■ **PROBLEM**
Search the material for the word "nonumber" and copy each line that holds it.

■ **INFORMATION PROVIDED**
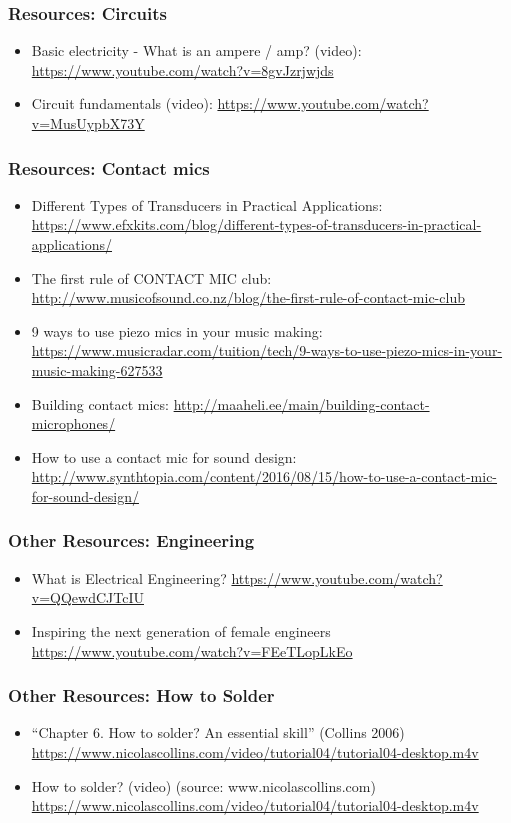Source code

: \documentclass[screen, aspectratio=43]{beamer}
\begin{document}
\begin{frame}
  \frametitle{Resources: Circuits}
    \begin{itemize}
    \item Basic electricity - What is an ampere / amp? (video): \url{https://www.youtube.com/watch?v=8gvJzrjwjds}
    \item Circuit fundamentals (video): \url{https://www.youtube.com/watch?v=MusUypbX73Y}
    \end{itemize}    
\end{frame}
%
\begin{frame}
  \frametitle{Resources: Contact mics}
    \begin{itemize}
    	\item Different Types of Transducers in Practical Applications: \url{https://www.efxkits.com/blog/different-types-of-transducers-in-practical-applications/}
	\item The first rule of CONTACT MIC club: \url{http://www.musicofsound.co.nz/blog/the-first-rule-of-contact-mic-club}
	\item 9 ways to use piezo mics in your music making: \url{https://www.musicradar.com/tuition/tech/9-ways-to-use-piezo-mics-in-your-music-making-627533}
	\item Building contact mics: \url{http://maaheli.ee/main/building-contact-microphones/}
	\item How to use a contact mic for sound design: \url{http://www.synthtopia.com/content/2016/08/15/how-to-use-a-contact-mic-for-sound-design/}
    \end{itemize}    
\end{frame}
%
\begin{frame}
  \frametitle{Other Resources: Engineering}
    \begin{itemize}
    \item What is Electrical Engineering? \url{https://www.youtube.com/watch?v=QQewdCJTcIU}
    \item Inspiring the next generation of female engineers \url{https://www.youtube.com/watch?v=FEeTLopLkEo}
    \end{itemize}
\end{frame}
%
\begin{frame}
  \frametitle{Other Resources: How to Solder}
    \begin{itemize}
    \item ``Chapter 6. How to solder? An essential skill'' (Collins 2006)\\
    \url{https://www.nicolascollins.com/video/tutorial04/tutorial04-desktop.m4v}     
    \item How to solder? (video) (source: www.nicolascollins.com)\\
    \url{https://www.nicolascollins.com/video/tutorial04/tutorial04-desktop.m4v} 
    \end{itemize}
\end{frame}
\end{document}
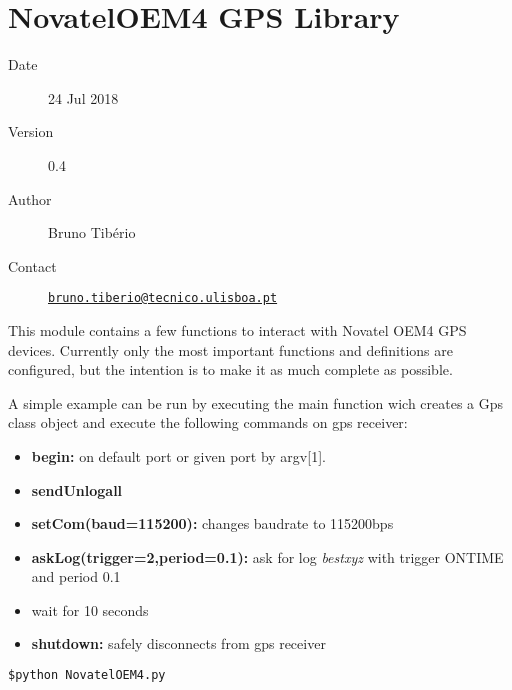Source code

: 
\chapter{NovatelOEM4 GPS Library}\label{welcome-to-novateloem4-gps-librarys-documentation}

\begin{description}
\item[Date]
24 Jul 2018
\item[Version]
0.4
\item[Author]
Bruno Tibério
\item[Contact]
\href{mailto:bruno.tiberio@tecnico.ulisboa.pt}{\nolinkurl{bruno.tiberio@tecnico.ulisboa.pt}}
\end{description}

This module contains a few functions to interact with Novatel OEM4 GPS
devices. Currently only the most important functions and definitions are
configured, but the intention is to make it as much complete as
possible.

A simple example can be run by executing the main function wich creates
a Gps class object and execute the following commands on gps receiver:

\begin{itemize}
\tightlist
\item
  \textbf{begin:} on default port or given port by argv{[}1{]}.
\item
  \textbf{sendUnlogall}
\item
  \textbf{setCom(baud=115200):} changes baudrate to 115200bps
\item
  \textbf{askLog(trigger=2,period=0.1):} ask for log \emph{bestxyz} with
  trigger {ONTIME} and period {0.1}
\item
  wait for 10 seconds
\item
  \textbf{shutdown:} safely disconnects from gps receiver
\end{itemize}

\begin{lstlisting}[language=python,frame=none,backgroundcolor=\color{gray!15},numbers=none]
$python NovatelOEM4.py
\end{lstlisting}


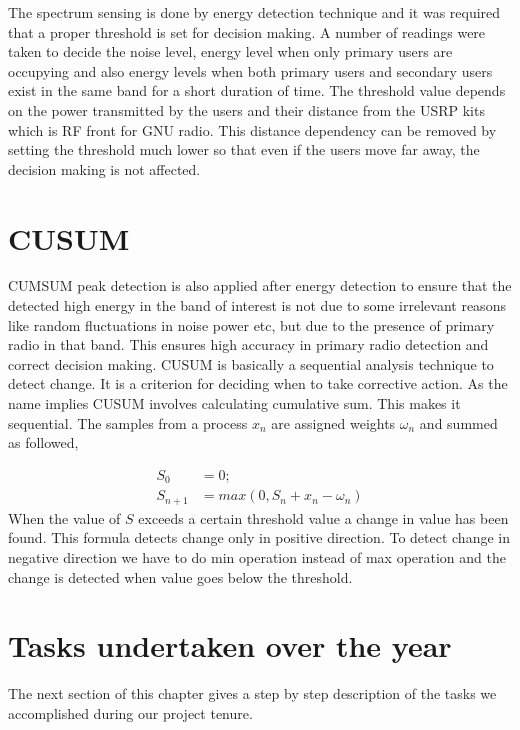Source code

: The spectrum sensing is done by energy detection technique and it was required 
that a proper threshold is set for decision making. A number of readings were 
taken to decide the noise level, energy level when only primary users are 
occupying and also energy levels when both primary users and secondary users 
exist in the same band for a short duration of time. The threshold value 
depends on the power transmitted by the users and their distance from the USRP 
kits which is RF front for GNU radio. This distance dependency can be removed by 
setting the threshold much lower so that even if the users move 
far away, the decision making is not affected.  





\section{CUSUM}
CUMSUM peak detection is also applied after energy detection to ensure that the
detected high energy in the band of interest is not due to some irrelevant 
reasons like random fluctuations in noise power etc, but due to the presence of 
primary radio in that band. This ensures high accuracy in primary radio 
detection and correct decision making.
CUSUM is basically a sequential analysis technique to detect change. 
It is a criterion for deciding when to take corrective action. As the name 
implies CUSUM involves calculating cumulative sum. This makes it sequential. 
The samples from a process $x_n$  are assigned weights $\omega_n$  and summed 
as followed,

\begin{align}
S_0 &= 0; \nonumber \\
S_{n+1} &= max(0, S_n + x_n - \omega_n) \nonumber
\end{align}
When the value of $S$ exceeds a certain threshold value a change in value has 
been found. This formula detects change only in positive direction. To detect 
change in negative direction we have to do min operation instead of max 
operation and the change  is detected when value goes below the threshold.







\section{Tasks undertaken over the year}
The next section of this chapter gives a step by step description of the tasks we 
accomplished during our project tenure. 

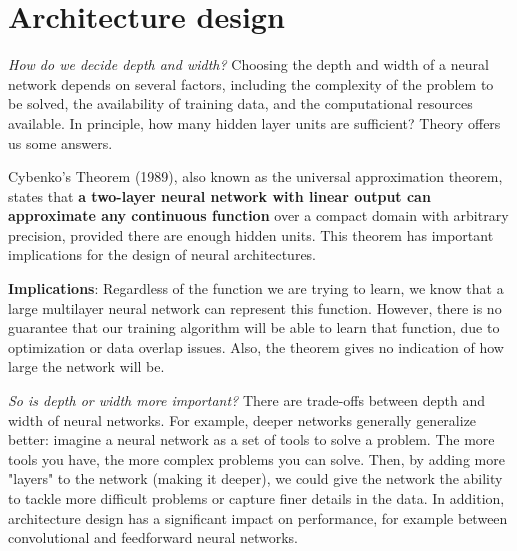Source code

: \section{Architecture design}
\textit{How do we decide depth and width?} Choosing the depth and width of a neural network depends on several factors, including the complexity of the problem to be solved, the availability of training data, and the computational resources available. In principle, how many hidden layer units are sufficient? Theory offers us some answers.

\begin{remark}
Cybenko's Theorem (1989), also known as the universal approximation theorem, states that \textbf{a two-layer neural network with linear output can approximate any continuous function} over a compact domain with arbitrary precision, provided there are enough hidden units. This theorem has important implications for the design of neural architectures.
\end{remark}

\textbf{Implications}: Regardless of the function we are trying to learn, we know that a large multilayer neural network can represent this function. However, there is no guarantee that our training algorithm will be able to learn that function, due to optimization or data overlap issues. Also, the theorem gives no indication of how large the network will be.

\textit{So is depth or width more important?} There are trade-offs between depth and width of neural networks. For example, deeper networks generally generalize better: imagine a neural network as a set of tools to solve a problem. The more tools you have, the more complex problems you can solve. Then, by adding more "layers" to the network (making it deeper), we could give the network the ability to tackle more difficult problems or capture finer details in the data. In addition, architecture design has a significant impact on performance, for example between convolutional and feedforward neural networks.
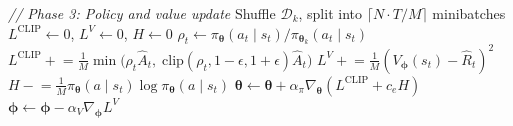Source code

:\documentclass[11pt]{article}
\begin{document}
\begin{algorithm}[p]
\begin{minipage}[t]{0.68\linewidth}
\begin{algorithmic}[1]
    \Statex \hspace{\algorithmicindent}\textit{// Phase 3: Policy and value update}
    \State Shuffle $\mathcal{D}_k$, split into $\lceil N \!\cdot\! T / M \rceil$ minibatches
            \State $L^{\text{CLIP}} \!\gets\! 0$, \; $L^{V} \!\gets\! 0$, \; $H \!\gets\! 0$
                \State $\rho_t \gets \pi_{\boldsymbol{\theta}}(a_t \mid s_t) / \pi_{\boldsymbol{\theta}_k}(a_t \mid s_t)$
                \State $L^{\text{CLIP}} \mathrel{+}= \frac{1}{M} \min\!\big(\rho_t \hat{A}_t,\; \text{clip}(\rho_t, 1{-}\epsilon, 1{+}\epsilon) \hat{A}_t\big)$
                \State $L^{V} \mathrel{+}= \frac{1}{M} (V_{\boldsymbol{\phi}}(s_t) - \hat{R}_t)^2$
                    \State $H \mathrel{-}= \frac{1}{M} \pi_{\boldsymbol{\theta}}(a \mid s_t) \log \pi_{\boldsymbol{\theta}}(a \mid s_t)$
                \EndFor
            \EndFor
            \State $\boldsymbol{\theta} \gets \boldsymbol{\theta} + \alpha_\pi \nabla_{\boldsymbol{\theta}} (L^{\text{CLIP}} + c_e H)$
            \State $\boldsymbol{\phi} \gets \boldsymbol{\phi} - \alpha_V \nabla_{\boldsymbol{\phi}} L^{V}$
        \EndFor
    \EndFor
\EndFor
\end{algorithmic}
\end{minipage}
\end{algorithm}
\end{document}
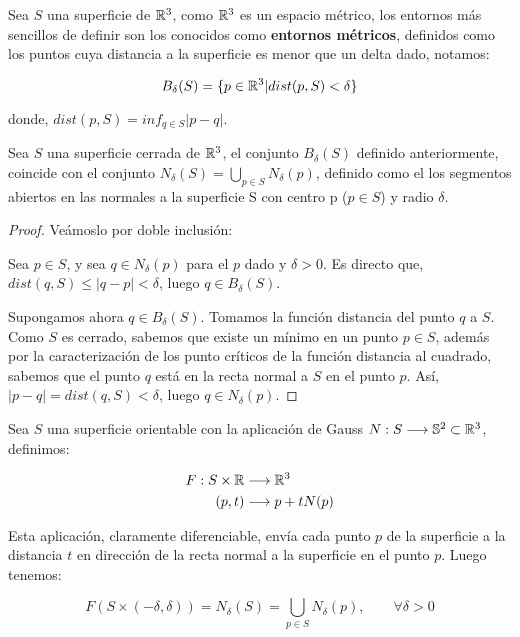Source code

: Sea $S$ una superficie de $\mathbb{R}^3$, como $\mathbb{R}^3$ es un espacio métrico, los entornos más sencillos de definir son los conocidos como \textbf{entornos métricos}, definidos como los puntos cuya distancia a la superficie es menor que un delta dado, notamos:

\begin{equation*}
    B_\delta(S)=\{p\in \mathbb{R}^3 | dist(p,S) < \delta\}
\end{equation*}

donde, $dist(p,S) = inf_{q\in S}|p-q|$.

\begin{lemma}
Sea $S$ una superficie cerrada de $\mathbb{R}^3$, el conjunto $B_\delta(S)$ definido anteriormente, coincide con el conjunto $N_\delta(S)=\bigcup_{p\in S}N_\delta(p)$, definido como el los segmentos abiertos en las normales a la superficie S con centro p ($p \in S$) y radio $\delta$.
\end{lemma}
\begin{proof}
Veámoslo por doble inclusión:

Sea $p \in S$, y sea $q \in N_\delta(p)$ para el $p$ dado y $\delta > 0$. Es directo que, $dist(q,S) \leq |q-p| < \delta$, luego $q \in B_\delta(S)$.

Supongamos ahora $q \in B_\delta(S)$. Tomamos la función distancia del punto $q$ a $S$. Como $S$ es cerrado, sabemos que existe un mínimo en un punto $p \in S$, además por la caracterización de los punto críticos de la función distancia al cuadrado, sabemos que el punto $q$ está en la recta normal a $S$ en el punto $p$. Así, $|p-q| = dist(q,S) < \delta$, luego $q \in N_\delta(p)$.
\end{proof}

Sea $S$ una superficie orientable con la aplicación de Gauss $N: S \longrightarrow \mathbb{S}^2 \subset \mathbb{R}^3$, definimos:

\begin{align*}
    F: S \times \mathbb{R} &\longrightarrow \mathbb{R}^3 \\
    (p,t) &\longrightarrow p + tN(p)
\end{align*}

Esta aplicación, claramente diferenciable, envía cada punto $p$ de la superficie a la distancia $t$ en dirección de la recta normal a la superficie en el punto $p$. Luego tenemos:

\begin{equation*}
    F(S \times (-\delta, \delta)) = N_\delta(S)=\bigcup_{p\in S} N_\delta(p), \qquad \forall \delta > 0
\end{equation*}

■ **TASK RESULT**
S_0 &= 0; \nonumber \\
S_{n+1} &= max(0, S_n + x_n - \omega_n) \nonumber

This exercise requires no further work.